In the case of vacation planning, local maxima are fortunately less fatal, but they have the same character. Even once we’ve found a solution that can’t be improved by any small tweaks, it’s possible that we are still missing the global maximum. The true best itinerary may require a radical overhaul of the trip: doing entire continents in a different order, for instance, or proceeding westward instead of eastward.
We may need to temporarily worsen our solution if we want to continue searching for improvements. And randomness provides a strategy—actually, several strategies—for doing just that.
This technique, developed by the same Los Alamos team that came up with the Monte Carlo Method, is called the Metropolis Algorithm. The Metropolis Algorithm is like Hill Climbing, trying out different small-scale tweaks on a solution, but with one important difference: at any given point, it will potentially accept bad tweaks as well as good ones.

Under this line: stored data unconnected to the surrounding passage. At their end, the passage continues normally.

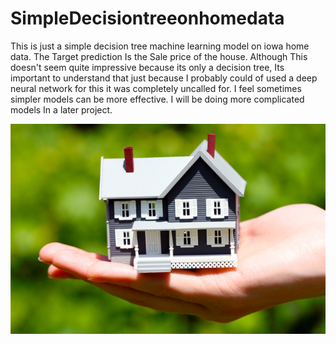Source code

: # SimpleDecisiontreeonhomedata
This is just a simple decision tree machine learning model on iowa home data. The Target prediction Is the Sale price of the house. Although This doesn't seem quite impressive because its only a decision tree, Its important to understand that just because I probably could of used a deep neural network for this it was completely uncalled for. I feel sometimes simpler models can be more effective. I will be doing more complicated models In a later project. 



![screenshot](Real-Estate-Philippines_.jpg)
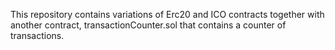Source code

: This repository contains variations of Erc20 and ICO contracts together with another contract, transactionCounter.sol that contains a counter of transactions.

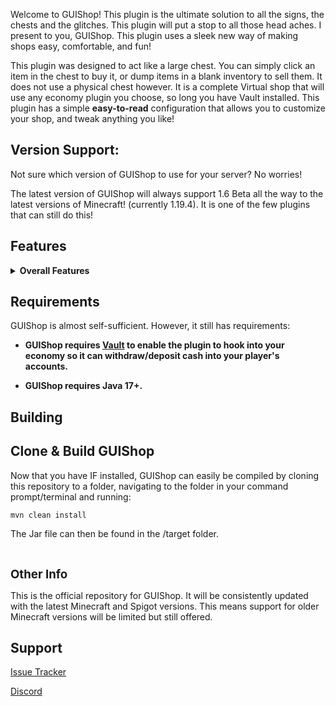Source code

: <p>Welcome to GUIShop! This plugin is the ultimate solution to all the signs, the chests and the glitches. This plugin will put a stop to all
    those head aches. I present to you, GUIShop. This plugin uses a sleek new way of making shops easy,
comfortable, and fun!</p>

<p>This plugin was designed to act like a large chest. You can simply click an item in the chest to buy it, or dump items in a blank inventory to sell them. It does not use a physical chest however. It is a complete Virtual shop that will use any economy plugin you choose, so long you have Vault installed.
This plugin has a simple <strong>easy-to-read</strong> configuration that allows you to customize your shop, and tweak anything you like!</p>

<h2>Version Support:</h2>
<p>Not sure which version of GUIShop to use for your server? No worries!</p>
<p>The latest version of GUIShop will always support 1.6 Beta all the way to the latest versions of Minecraft! (currently 1.19.4). It is one of the few plugins that can still do this!</p>



<h2><a id="features" class="anchor" href="#features" aria-hidden="true"></a>Features</h2>
<details>
    <summary><strong>Overall Features</strong></summary>
    <ul>
    <li><p>Multi-Economy Support.</p></li>
    <li><p>Multi-Page Menu.</p></li>
    <li><p>Multi-Page Shops.</p></li>
    <li><p>Highly Optimized.</p></li>
    <li><p>100% Configurable In-Game.</p></li>
    <li><p>Spawner Support WITHOUT needing Dependencies.</p></li>
    <li><p>Forward/Backward Compatible 1.7 - 1.16.5.</p></li>
    <li><p>Language Configurable.</p></li>
    <li><p>Player Head Support WITHOUT needing Dependencies.</p></li>
    <li><p>Invalid NBT Checking & Catching.</p></li>
    <li><p>Invalid Material Checking & Catching.</p></li>
    <li><p>Extremely User Friendly Configs.</p></li>
    <li><p>Dynamic Quantity Selector.</p></li>
    <li><p>Sell All, Sell Item, Sell GUI. All included.</p></li>
    <li><p>Shop Based Permissions (I.E Donator Shop).</p></li>
    <li><p>Includes Item, Mob, Enchant, Potion Dictionary.</p></li>
    <li><p>Configurable Back Mode (Escape Button or Physical Back Button Item).</p></li>
    <li><p>Extremely Helpful Debug Messages. (Also includes debug mode for advanced users).</p></li>
    <li><p>Extremely thorough example starting configs showing how to use every feature available.</p></li>
    <li><p>API for Developers.</p></li>
    <li><p>Dynamic Pricing Support.</p></li>
    <li><p>Other Plugin Item Support (via CustomNBT).</p></li>
</ul>
<p><strong>Menu/Shop Item Features</strong></p>
<ul>
    <li><p>Smart Material Name Resolving to support Forward/Backward Compatibility.</p></li>
    <li><p>Purchase Command(s) to be ran in console or on behalf of buyer.</p></li>
    <li><p>Custom Item Name displayed in the Shop/Menu.</p></li>
    <li><p>Custom Item Name displayed on purchased item.</p></li>
    <li><p>Configurable Buy/Sell Price (duh).</p></li>
    <li><p>Disable Buy/Sell of an item.</p></li>
    <li><p>Enchant any item without restrictions, using known Essentials Enchantment Names/Shorthands.</p></li>
    <li><p>Custom Item Lore displayed in the Shop/Menu.</p></li>
    <li><p>Custom Item Lore displayed on purchased item.</p></li>
    <li><p>UUID Skinned Player Heads. (Works with UUID's that have never joined your server!).</p></li>
    <li><p>Configrable Potion Items (Type, Splash, Extended, Aplifier).</p></li>
    <li><p>Configurable Mob Spawner Items.</p></li>
    <li><p>Configurable Item Flags (IE. HIDE_ENCHANTMENTS).</p></li>
    <li><p>Configurable Custom NBT (Can apply ANY NBT to an item).</p></li>
    <li><p>Configurable Custom Model (Can set an item's custom model data).</p></li>
    <li><p>Disable Quantity Selector Per Item</p></li>
    <li><p>Dummy Items (Used to decorate your shop. I.E Glass Panes).</p></li>
    <li><p>Item Placeholders that can be used in many areas (I.E {BUY_PRICE}, {SELL_PRICE}).</p></li>
    <li><p>Enchanted Books using known Essentials Enchantment Names/Shorthands.</p></li>
    <li><p>Fireworks: Types, Colors, Sizes (via CustomNBT).</p></li>
    <li><p>Pre-Filled Chests (via CustomNBT).</p></li>
</ul>
</details>
<h2><a id="requirements" class="anchor" href="#requirements" aria-hidden="true"></a>Requirements</h2>
<p>GUIShop is almost self-sufficient. However, it still has requirements:</p>
<ul>
    <li>
        <p><strong>GUIShop requires&nbsp;<a href="http://dev.bukkit.org/bukkit-plugins/vault/">Vault</a>&nbsp;to enable the plugin to hook into your economy so it can withdraw/deposit cash into your player's accounts.&nbsp;</strong></p>
    </li>
    <li>
        <p><strong>GUIShop requires Java 17+.</strong></p>
    </li>
</ul>
<h2><a id="building" class="anchor" href="#building" aria-hidden="true"></a>Building</h2>

<h2>Clone & Build GUIShop</h2>
<p>Now that you have IF installed, GUIShop can easily be compiled by cloning this repository to a folder, navigating to the folder in your command prompt/terminal and running:</p>
<pre><code>mvn clean install</code></pre>
<p>The Jar file can then be found in the /target folder.</p>
<p>&nbsp;</p>
<p><span style="font-size: 14pt;"><strong>Other Info</strong></span></p>
<p>This is the official repository for GUIShop. It will be consistently updated with the latest Minecraft and Spigot versions. This means support for older Minecraft versions will be limited but still offered.</p>
<h2><a id="user-content-support" class="anchor" href="#support" aria-hidden="true"></a>Support</h2>
<p><a href="https://github.com/pablo67340/GUIShop/issues">Issue Tracker</a></p>
<p><a href="https://discord.gg/wm6zMzdBwf">Discord</a></p>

Again, we try to tweak our proposed solution by jiggling around the positions of different cities. If a randomly generated tweak to our travel route results in an improvement, then we always accept it, and continue tweaking from there. But if the alteration would make thing a little worse, there’s still a chance that we go with it anyway (although the worse the alteration is, the smaller the chance).
Whether it’s jitter, random restarts, or being open to occasional worsening, randomness is incredibly useful for avoiding local maxima. Chance is not just a viable way of dealing with tough optimization problems; in many cases, it’s essential.
In physics, what we call “temperature” is really velocity—random motion at the molecular scale.